IL SENSO DELLE COSE DI DIO E QUELLE DEGLI UOMINI

Una spiegazione particolare

Il Signore Gesù a un certo punto della sua vita e nel periodo della sua più intensa predicazione annunziava di dover andare a Gerusalemme, cioè nella città evocativa della pace e ivi trovarsi coinvolto in tre cose: sofferenze, essere ucciso e risuscitare. A prima vista era il fallimento delle attese naturali sperate dagli apostoli, che non avendo ancora capito appieno la missione di Gesù, vedevano naufragare dal punto di vista umano le aspettative che erano sottintese, nell’aver seguito il Signore Gesù per lungo tempo ed essere stati testimoni di eventi straordinari.

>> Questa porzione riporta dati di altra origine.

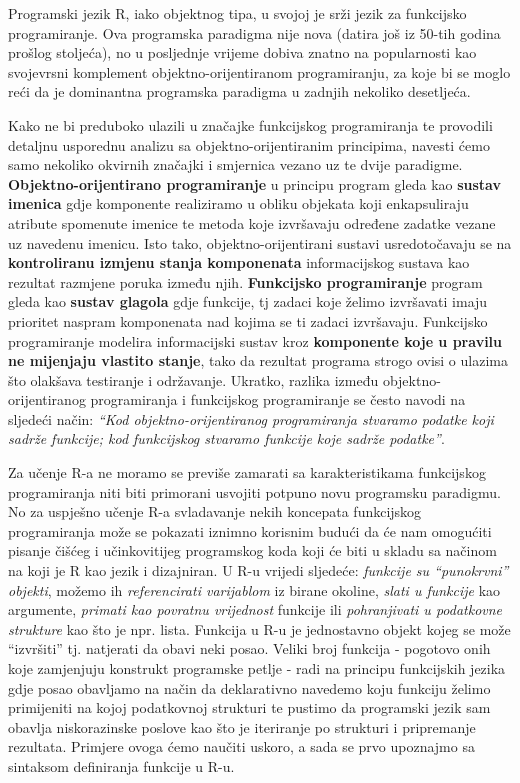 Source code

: \documentclass[]{book}
\theoremstyle{definition}
\theoremstyle{definition}
\theoremstyle{definition}
\theoremstyle{remark}
\begin{document}
Programski jezik R, iako objektnog tipa, u svojoj je srži jezik za
funkcijsko programiranje. Ova programska paradigma nije nova (datira još
iz 50-tih godina prošlog stoljeća), no u posljednje vrijeme dobiva
znatno na popularnosti kao svojevrsni komplement objektno-orijentiranom
programiranju, za koje bi se moglo reći da je dominantna programska
paradigma u zadnjih nekoliko desetljeća.

Kako ne bi preduboko ulazili u značajke funkcijskog programiranja te
provodili detaljnu usporednu analizu sa objektno-orijentiranim
principima, navesti ćemo samo nekoliko okvirnih značajki i smjernica
vezano uz te dvije paradigme. \textbf{Objektno-orijentirano
programiranje} u principu program gleda kao \textbf{sustav imenica} gdje
komponente realiziramo u obliku objekata koji enkapsuliraju atribute
spomenute imenice te metoda koje izvršavaju određene zadatke vezane uz
navedenu imenicu. Isto tako, objektno-orijentirani sustavi
usredotočavaju se na \textbf{kontroliranu izmjenu stanja komponenata}
informacijskog sustava kao rezultat razmjene poruka između njih.
\textbf{Funkcijsko programiranje} program gleda kao \textbf{sustav
glagola} gdje funkcije, tj zadaci koje želimo izvršavati imaju prioritet
naspram komponenata nad kojima se ti zadaci izvršavaju. Funkcijsko
programiranje modelira informacijski sustav kroz \textbf{komponente koje
u pravilu ne mijenjaju vlastito stanje}, tako da rezultat programa
strogo ovisi o ulazima što olakšava testiranje i održavanje. Ukratko,
razlika između objektno-orijentiranog programiranja i funkcijskog
programiranje se često navodi na sljedeći način: \emph{``Kod
objektno-orijentiranog programiranja stvaramo podatke koji sadrže
funkcije; kod funkcijskog stvaramo funkcije koje sadrže podatke''}.

Za učenje R-a ne moramo se previše zamarati sa karakteristikama
funkcijskog programiranja niti biti primorani usvojiti potpuno novu
programsku paradigmu. No za uspješno učenje R-a svladavanje nekih
koncepata funkcijskog programiranja može se pokazati iznimno korisnim
budući da će nam omogućiti pisanje čišćeg i učinkovitijeg programskog
koda koji će biti u skladu sa načinom na koji je R kao jezik i
dizajniran. U R-u vrijedi sljedeće: \emph{funkcije su ``punokrvni''
objekti}, možemo ih \emph{referencirati varijablom} iz birane okoline,
\emph{slati u funkcije} kao argumente, \emph{primati kao povratnu
vrijednost} funkcije ili \emph{pohranjivati u podatkovne strukture} kao
što je npr. lista. Funkcija u R-u je jednostavno objekt kojeg se može
``izvršiti'' tj. natjerati da obavi neki posao. Veliki broj funkcija -
pogotovo onih koje zamjenjuju konstrukt programske petlje - radi na
principu funkcijskih jezika gdje posao obavljamo na način da
deklarativno navedemo koju funkciju želimo primijeniti na kojoj
podatkovnoj strukturi te pustimo da programski jezik sam obavlja
niskorazinske poslove kao što je iteriranje po strukturi i pripremanje
rezultata. Primjere ovoga ćemo naučiti uskoro, a sada se prvo upoznajmo
sa sintaksom definiranja funkcije u R-u.
\end{document}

Con questo annunzio di Gesù nell’Ev. di Matteo (16:21) Da allora Gesù cominciò a spiegare ai suoi discepoli che doveva andare a Gerusalemme e soffrire molte cose da parte degli anziani, dei capi dei sacerdoti, degli scribi, ed essere ucciso e risuscitare il terzo giorno.  ..Gesù disse loro: Il Figlio dell’uomo sta per essere dato nelle mani degli uomini essi lo uccideranno e il terzo giorno risusciterà. Ed essi ne furono rattristati (Ev. Matteo 17:22-23); erano sintetizzati i prossimi eventi intorno al mandato di Cristo Gesù. Tra le due citazioni dell’Evangelo di Matteo accadono due episodi significativamente importanti: il primo la trasfigurazione ( Ev. Matteo 17:1-13), e il secondo la spiegazione della fede (Ev. Matteo 17:14-21).

I due episodi

Nel primo caso dopo la reprimenda di Gesù verso Pietro per le parole senza senso pronunciate, la sua riabilitazione doveva completarsi con una visione straordinaria che avvalorasse come già affermato: Tu sei beato Simone figlio di Giona, perché non la carne e il sangue ti hanno rivelato questo, ma il Padre mio che è nei cieli (Ev. Matteo 16:17). Pietro era già stato partecipe di una rivelazione particolare, cioè per grazia divina dettare l’affermazione che Gesù era il Cristo, l’Atteso, il Messia e nel contempo dichiarare pubblicamente, quello che sarà il tema della confessione della fede, ovvero Tu sei il Figlio del Dio vivente. Una nuova era sulla base di quelle confessioni d’identità di Gesù, si sarebbero istituite con una chiesa (assemblea) e un nuovo modo di radunarsi per esprimere il culto a Dio. Si sarebbero dovute attuare le affermazioni di Gesù che aveva detto alla donna samaritana: I veri adoratori adoreranno il Padre in Ispirito e Verità (Ev. Giovanni 4:23).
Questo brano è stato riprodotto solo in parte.